By the early 1920s, physics was grappling with the unsettling notion of wave-particle duality (Article 51): light, traditionally viewed as a wave, was now known to exhibit particle-like behavior (photons), as shown by Planck (Article 153) and Einstein (Article 49). The French physicist Louis de Broglie (1892–1987), in his 1924 doctoral thesis, made the revolutionary proposal that this duality was not unique to light. He hypothesized that all matter—including electrons, protons, and even baseballs—possesses an associated wave nature. This concept of matter waves became the critical starting point for developing the complete theory of Quantum Mechanics.
De Broglie was motivated by the desire for symmetry in nature. If light (energy) could have both wave and particle characteristics, why shouldn't matter (particles) also possess wave characteristics?

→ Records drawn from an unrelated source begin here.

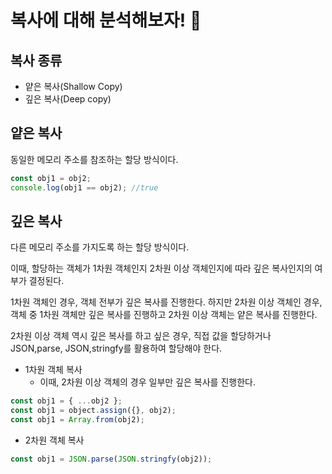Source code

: # 복사에 대해 분석해보자! 🤖

## 복사 종류

- 얕은 복사(Shallow Copy)
- 깊은 복사(Deep copy)

## 얕은 복사

동일한 메모리 주소를 참조하는 할당 방식이다.

```js
const obj1 = obj2;
console.log(obj1 == obj2); //true
```

## 깊은 복사

다른 메모리 주소를 가지도록 하는 할당 방식이다.

이때, 할당하는 객체가 1차원 객체인지 2차원 이상 객체인지에 따라 깊은 복사인지의 여부가 결정된다.

1차원 객체인 경우, 객체 전부가 깊은 복사를 진행한다. 하지만 2차원 이상 객체인 경우, 객체 중 1차원 객체만 깊은 복사를 진행하고 2차원 이상 객체는 얕은 복사를 진행한다.

2차원 이상 객체 역시 깊은 복사를 하고 싶은 경우, 직접 값을 할당하거나 JSON,parse, JSON,stringfy를 활용하여 할당해야 한다.

- 1차원 객체 복사
  - 이때, 2차원 이상 객체의 경우 일부만 깊은 복사를 진행한다.

```js
const obj1 = { ...obj2 };
const obj1 = object.assign({}, obj2);
const obj1 = Array.from(obj2);
```

- 2차원 객체 복사

```js
const obj1 = JSON.parse(JSON.stringfy(obj2));
```
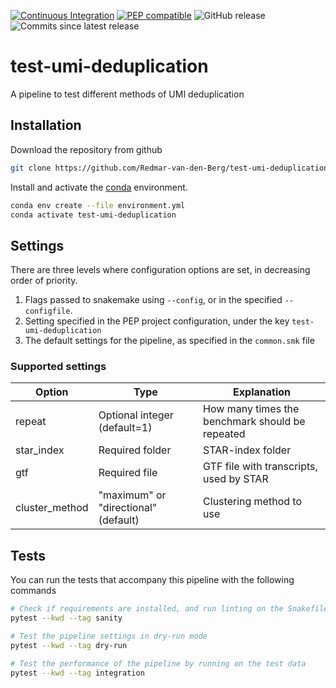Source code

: [![Continuous Integration](https://github.com/Redmar-van-den-Berg/test-umi-deduplication/actions/workflows/ci.yml/badge.svg)](https://github.com/Redmar-van-den-Berg/test-umi-deduplication/actions/workflows/ci.yml)
[![PEP compatible](http://pepkit.github.io/img/PEP-compatible-green.svg)](http://pepkit.github.io)
![GitHub release](https://img.shields.io/github/v/release/redmar-van-den-berg/test-umi-deduplication)
![Commits since latest release](https://img.shields.io/github/commits-since/redmar-van-den-berg/test-umi-deduplication/latest)

# test-umi-deduplication
A pipeline to test different methods of UMI deduplication

## Installation
Download the repository from github
```bash
git clone https://github.com/Redmar-van-den-Berg/test-umi-deduplication.git
```

Install and activate the
[conda](https://docs.conda.io/en/latest/miniconda.html)
environment.
```bash
conda env create --file environment.yml
conda activate test-umi-deduplication
```

## Settings
There are three levels where configuration options are set, in decreasing order
of priority.
1. Flags passed to snakemake using `--config`, or in the specified
   `--configfile`.
2. Setting specified in the PEP project configuration, under the key
   `test-umi-deduplication`
3. The default settings for the pipeline, as specified in the `common.smk` file


### Supported settings
| Option               | Type                        | Explanation                                       |
| ---------------------| --------------------------- | ------------------------------------------------- |
| repeat               | Optional integer (default=1)| How many times the benchmark should be repeated   |
| star_index           | Required folder             | STAR-index folder                                 |
| gtf                  | Required file               | GTF file with transcripts, used by STAR           |
| cluster_method       | "maximum" or "directional" (default) | Clustering method to use                 |

## Tests
You can run the tests that accompany this pipeline with the following commands

```bash
# Check if requirements are installed, and run linting on the Snakefile
pytest --kwd --tag sanity

# Test the pipeline settings in dry-run mode
pytest --kwd --tag dry-run

# Test the performance of the pipeline by running on the test data
pytest --kwd --tag integration
```
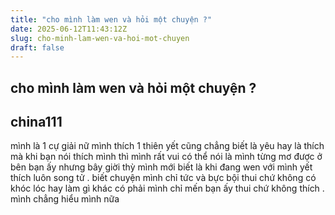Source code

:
 ```yaml
---
title: "cho mình làm wen và hỏi một chuyện ?"
date: 2025-06-12T11:43:12Z
slug: cho-minh-lam-wen-va-hoi-mot-chuyen
draft: false
---
```


## cho mình làm wen và hỏi một chuyện ?

## china111

mình là 1 cự giải nữ mình thích 1 thiên yết cũng chẳng biết là yêu hay là thích mà khi bạn nói thích mình thì mình rất vui có thể nói là mình từng mơ được ở bên bạn ấy nhưng bây giời thỳ mình mới biết là khi đang wen với mình yết thích luôn song tử . biết chuyện mình chỉ tức và bực bội thui chứ không có khóc lóc hay làm gì khác có phải mình chỉ mến bạn ấy thui chứ không thích . mình chẳng hiểu mình nữa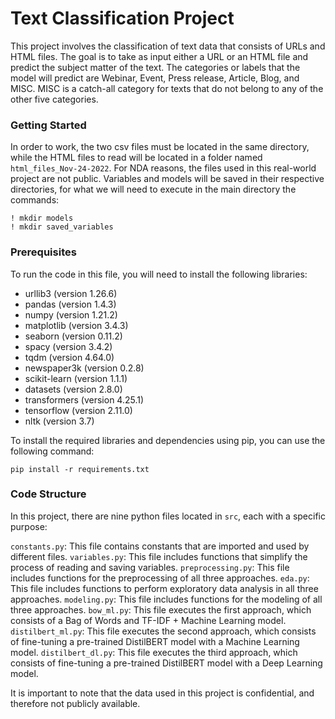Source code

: # Text Classification Project

This project involves the classification of text data that consists of 
URLs and HTML files. The goal is to take as input either a URL or an 
HTML file and predict the subject matter of the text. The categories 
or labels that the model will predict are Webinar, Event, Press 
release, Article, Blog, and MISC. MISC is a catch-all category for 
texts that do not belong to any of the other five categories.

### Getting Started
In order to work, the two csv files must be located in the same directory, 
while the HTML files to read will be located in a folder named `html_files_Nov-24-2022`.
For NDA reasons, the files used in this real-world project are not public.
Variables and models will be saved in their respective directories, for
what we will need to execute in the main directory the commands:
```
! mkdir models
! mkdir saved_variables
```

### Prerequisites

To run the code in this file, you will need to install the following 
libraries:

- urllib3 (version 1.26.6)
- pandas (version 1.4.3)
- numpy (version 1.21.2)
- matplotlib (version 3.4.3)
- seaborn (version 0.11.2)
- spacy (version 3.4.2)
- tqdm (version 4.64.0)
- newspaper3k (version 0.2.8)
- scikit-learn (version 1.1.1)
- datasets (version 2.8.0)
- transformers (version 4.25.1)
- tensorflow (version 2.11.0)
- nltk (version 3.7)

To install the required libraries and dependencies using pip, you can 
use the following command:

```
pip install -r requirements.txt
```

### Code Structure

In this project, there are nine python files located in `src`, 
each with a specific purpose:

`constants.py`: This file contains constants that are imported and used by 
different files.
`variables.py`: This file includes functions that simplify the process of 
reading and saving variables.
`preprocessing.py`: This file includes functions for the preprocessing of 
all three approaches.
`eda.py`: This file includes functions to perform exploratory data 
analysis 
in all three approaches.
`modeling.py`: This file includes functions for the modeling of all three 
approaches.
`bow_ml.py`: This file executes the first approach, which consists of a 
Bag 
of Words and TF-IDF + Machine Learning model.
`distilbert_ml.py`: This file executes the second approach, which consists 
of fine-tuning a pre-trained DistilBERT model with a Machine Learning 
model.
`distilbert_dl.py`: This file executes the third approach, which consists 
of 
fine-tuning a pre-trained DistilBERT model with a Deep Learning model.

It is important to note that the data used in this project is 
confidential, and therefore not publicly available. 

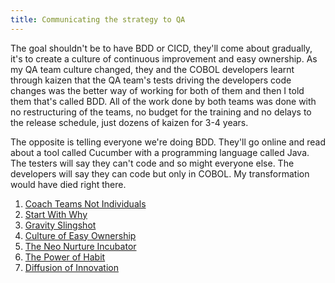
```yaml
---
title: Communicating the strategy to QA
---
```


The goal shouldn't be to have BDD or CICD, they'll come about gradually, it's to create a culture of continuous improvement and easy ownership. 
As my QA team culture changed, they and the COBOL developers learnt through kaizen that the QA team's tests driving the developers code changes was the better way of working for both of them and then I told them that's called BDD. All of the work done by both teams was done with no restructuring of the teams, no budget for the training and no delays to the release schedule, just dozens of kaizen for 3-4 years. 

The opposite is telling everyone we're doing BDD. They'll go online and read about a tool called Cucumber with a programming language called Java. The testers will say they can't code and so might everyone else. The developers will say they can code but only in COBOL. My transformation would have died right there. 

1. [Coach Teams Not Individuals](Coach%20Teams%20Not%20Individuals)
2. [Start With Why](Start%20With%20Why)
3. [Gravity Slingshot](Gravity%20Slingshot)
4. [Culture of Easy Ownership](Culture%20of%20Easy%20Ownership)
5. [The Neo Nurture Incubator](The%20Neo%20Nurture%20Incubator)
6. [The Power of Habit](The%20Power%20of%20Habit)
7. [Diffusion of Innovation](Diffusion%20of%20Innovation)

The Connection: He sought a connection between a particle's physical properties (momentum) and its potential wave properties (wavelength). He achieved this by unifying equations from both special relativity and quantum theory.
Planck's Equation (for photons): $E = h\nu$
Einstein's Equation (for energy): $E = mc^2$ (or $E = pc$ for massless particles, where $p$ is momentum)
By equating the two energy equations and rearranging them, De Broglie derived a formula linking a particle's wavelength ($\lambda$) to its momentum ($p$):
De Broglie Wavelength Formula: The wavelength associated with any moving particle is equal to Planck's Constant ($h$) divided by the particle's momentum ($p=mv$).
This formula was radical because it assigned a wave property ($\lambda$) to matter, a concept previously reserved only for energy.
The equation explains why we don't observe the wave nature of macroscopic objects:
Macroscopic Objects: For a baseball ($m$ is large), the momentum ($mv$) is enormous, making the resulting wavelength ($\lambda$) extremely small—far too tiny to be measured or observed.
Microscopic Objects: For an electron ($m$ is minuscule), the momentum is small, resulting in a measurable and significant wavelength.
De Broglie suggested that this wave behavior could be experimentally verified by observing the diffraction or interference of an electron beam—phenomena known only to occur with waves.
De Broglie's hypothesis was confirmed three years later, in 1927, by two independent experiments:
Davisson and Germer (U.S.): They fired electrons at a nickel crystal and observed an interference pattern—a phenomenon that is exclusively characteristic of waves.
G.P. Thomson (U.K.): He performed similar experiments showing electron diffraction patterns when passing electrons through thin metal foils.
The confirmation of the electron's wave nature proved that wave-particle duality was a universal feature of nature, not just a quirk of light.
De Broglie’s work provided the critical conceptual step that laid the foundation for modern quantum mechanics. Erwin Schrödinger (Article 53) later built directly upon De Broglie’s idea of electron waves to derive his famous wave equation, which describes the behavior and evolution of these matter waves, marking the transition from the old quantum theory (Bohr's model, Article 52) to the comprehensive new theory.
For his discovery of the wave nature of electrons, Louis de Broglie was awarded the Nobel Prize in Physics in 1929.
In Conclusion: Louis de Broglie provided the foundational concept of Matter Waves by hypothesizing that wave-particle duality is a universal property of all matter. His formula $\lambda = h/p$ demonstrated the relationship between a particle's momentum and its associated wavelength, an idea experimentally confirmed by electron diffraction. This conceptual breakthrough was the single most important impetus for the creation of the complete theory of Quantum Mechanics.